Every record must be copied exactly.

*** Input for this task ***

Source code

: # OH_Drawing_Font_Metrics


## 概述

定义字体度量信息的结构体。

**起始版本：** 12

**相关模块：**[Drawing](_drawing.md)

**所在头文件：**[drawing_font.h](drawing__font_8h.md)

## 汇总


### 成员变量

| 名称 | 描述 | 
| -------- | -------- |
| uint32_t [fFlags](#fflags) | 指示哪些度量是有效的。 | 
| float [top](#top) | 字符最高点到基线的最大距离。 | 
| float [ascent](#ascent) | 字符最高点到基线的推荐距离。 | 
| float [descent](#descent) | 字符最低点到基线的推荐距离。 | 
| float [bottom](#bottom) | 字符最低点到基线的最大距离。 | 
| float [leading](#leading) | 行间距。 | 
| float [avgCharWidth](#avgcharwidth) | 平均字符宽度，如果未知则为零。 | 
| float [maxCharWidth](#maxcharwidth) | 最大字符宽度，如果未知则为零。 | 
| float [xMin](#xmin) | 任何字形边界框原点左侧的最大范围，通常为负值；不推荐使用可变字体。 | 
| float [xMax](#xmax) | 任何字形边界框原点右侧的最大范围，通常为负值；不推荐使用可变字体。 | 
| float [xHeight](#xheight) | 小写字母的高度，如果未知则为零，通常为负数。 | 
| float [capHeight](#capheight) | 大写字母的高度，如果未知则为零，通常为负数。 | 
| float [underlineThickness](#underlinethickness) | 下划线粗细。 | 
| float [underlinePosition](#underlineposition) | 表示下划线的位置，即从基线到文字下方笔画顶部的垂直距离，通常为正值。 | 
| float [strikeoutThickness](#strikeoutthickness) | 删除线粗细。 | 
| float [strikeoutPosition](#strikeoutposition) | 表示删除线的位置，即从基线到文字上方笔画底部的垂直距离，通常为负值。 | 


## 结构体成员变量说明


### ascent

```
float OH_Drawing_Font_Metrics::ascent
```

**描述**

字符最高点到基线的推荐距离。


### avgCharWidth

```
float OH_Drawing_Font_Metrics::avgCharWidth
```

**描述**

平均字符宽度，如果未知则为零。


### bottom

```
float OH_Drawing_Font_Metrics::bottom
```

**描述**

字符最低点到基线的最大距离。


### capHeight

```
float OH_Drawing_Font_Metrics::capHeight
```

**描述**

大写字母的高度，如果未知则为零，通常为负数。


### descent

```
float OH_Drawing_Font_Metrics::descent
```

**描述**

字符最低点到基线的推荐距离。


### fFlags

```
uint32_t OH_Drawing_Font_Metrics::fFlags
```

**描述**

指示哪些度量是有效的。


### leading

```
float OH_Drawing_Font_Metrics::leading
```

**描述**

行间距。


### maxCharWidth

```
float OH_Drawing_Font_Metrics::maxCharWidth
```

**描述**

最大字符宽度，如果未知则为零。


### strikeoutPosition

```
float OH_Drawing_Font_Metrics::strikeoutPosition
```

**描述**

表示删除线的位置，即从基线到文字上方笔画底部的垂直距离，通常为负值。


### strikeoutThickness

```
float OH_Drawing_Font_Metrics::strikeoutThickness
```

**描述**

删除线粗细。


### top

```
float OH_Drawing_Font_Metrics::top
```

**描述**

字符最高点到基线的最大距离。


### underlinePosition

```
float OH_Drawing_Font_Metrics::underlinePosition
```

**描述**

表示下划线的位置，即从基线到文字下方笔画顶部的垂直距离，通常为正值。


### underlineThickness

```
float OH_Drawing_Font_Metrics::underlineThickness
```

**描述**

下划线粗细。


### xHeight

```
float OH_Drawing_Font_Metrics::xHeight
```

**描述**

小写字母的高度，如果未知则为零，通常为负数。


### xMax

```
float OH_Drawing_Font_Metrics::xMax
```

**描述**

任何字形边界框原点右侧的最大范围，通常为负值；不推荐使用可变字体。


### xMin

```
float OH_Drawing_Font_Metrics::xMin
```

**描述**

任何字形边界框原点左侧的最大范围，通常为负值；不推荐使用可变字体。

*** End of Input for this task ***

# [Problem solution]
Source code

: # OH_Drawing_Font_Metrics


## 概述

定义字体度量信息的结构体。

**起始版本：** 12

**相关模块：**[Drawing](_drawing.md)

**所在头文件：**[drawing_font.h](drawing__font_8h.md)

## 汇总


### 成员变量

| 名称 | 描述 | 
| -------- | -------- |
| uint32_t [fFlags](#fflags) | 指示哪些度量是有效的。 | 
| float [top](#top) | 字符最高点到基线的最大距离。 | 
| float [ascent](#ascent) | 字符最高点到基线的推荐距离。 | 
| float [descent](#descent) | 字符最低点到基线的推荐距离。 | 
| float [bottom](#bottom) | 字符最低点到基线的最大距离。 | 
| float [leading](#leading) | 行间距。 | 
| float [avgCharWidth](#avgcharwidth) | 平均字符宽度，如果未知则为零。 | 
| float [maxCharWidth](#maxcharwidth) | 最大字符宽度，如果未知则为零。 | 
| float [xMin](#xmin) | 任何字形边界框原点左侧的最大范围，通常为负值；不推荐使用可变字体。 | 
| float [xMax](#xmax) | 任何字形边界框原点右侧的最大范围，通常为负值；不推荐使用可变字体。 | 
| float [xHeight](#xheight) | 小写字母的高度，如果未知则为零，通常为负数。 | 
| float [capHeight](#capheight) | 大写字母的高度，如果未知则为零，通常为负数。 | 
| float [underlineThickness](#underlinethickness) | 下划线粗细。 | 
| float [underlinePosition](#underlineposition) | 表示下划线的位置，即从基线到文字下方笔画顶部的垂直距离，通常为正值。 | 
| float [strikeoutThickness](#strikeoutthickness) | 删除线粗细。 | 
| float [strikeoutPosition](#strikeoutposition) | 表示删除线的位置，即从基线到文字上方笔画底部的垂直距离，通常为负值。 | 


## 结构体成员变量说明


### ascent

```
float OH_Drawing_Font_Metrics::ascent
```

**描述**

字符最高点到基线的推荐距离。


### avgCharWidth

```
float OH_Drawing_Font_Metrics::avgCharWidth
```

**描述**

平均字符宽度，如果未知则为零。


### bottom

```
float OH_Drawing_Font_Metrics::bottom
```

**描述**

字符最低点到基线的最大距离。


### capHeight

```
float OH_Drawing_Font_Metrics::capHeight
```

**描述**

大写字母的高度，如果未知则为零，通常为负数。


### descent

```
float OH_Drawing_Font_Metrics::descent
```

**描述**

字符最低点到基线的推荐距离。


### fFlags

```
uint32_t OH_Drawing_Font_Metrics::fFlags
```

**描述**

指示哪些度量是有效的。


### leading

```
float OH_Drawing_Font_Metrics::leading
```

**描述**

行间距。


### maxCharWidth

```
float OH_Drawing_Font_Metrics::maxCharWidth
```

**描述**

最大字符宽度，如果未知则为零。


### strikeoutPosition

```
float OH_Drawing_Font_Metrics::strikeoutPosition
```

**描述**

表示删除线的位置，即从基线到文字上方笔画底部的垂直距离，通常为负值。


### strikeoutThickness

```
float OH_Drawing_Font_Metrics::strikeoutThickness
```

**描述**

删除线粗细。


### top

```
float OH_Drawing_Font_Metrics::top
```

**描述**

字符最高点到基线的最大距离。


### underlinePosition

```
float OH_Drawing_Font_Metrics::underlinePosition
```

**描述**

表示下划线的位置，即从基线到文字下方笔画顶部的垂直距离，通常为正值。


### underlineThickness

```
float OH_Drawing_Font_Metrics::underlineThickness
```

**描述**

下划线粗细。


### xHeight

```
float OH_Drawing_Font_Metrics::xHeight
```

**描述**

小写字母的高度，如果未知则为零，通常为负数。


### xMax

```
float OH_Drawing_Font_Metrics::xMax
```

**描述**

任何字形边界框原点右侧的最大范围，通常为负值；不推荐使用可变字体。


### xMin

```
float OH_Drawing_Font_Metrics::xMin
```

**描述**

任何字形边界框原点左侧的最大范围，通常为负值；不推荐使用可变字体。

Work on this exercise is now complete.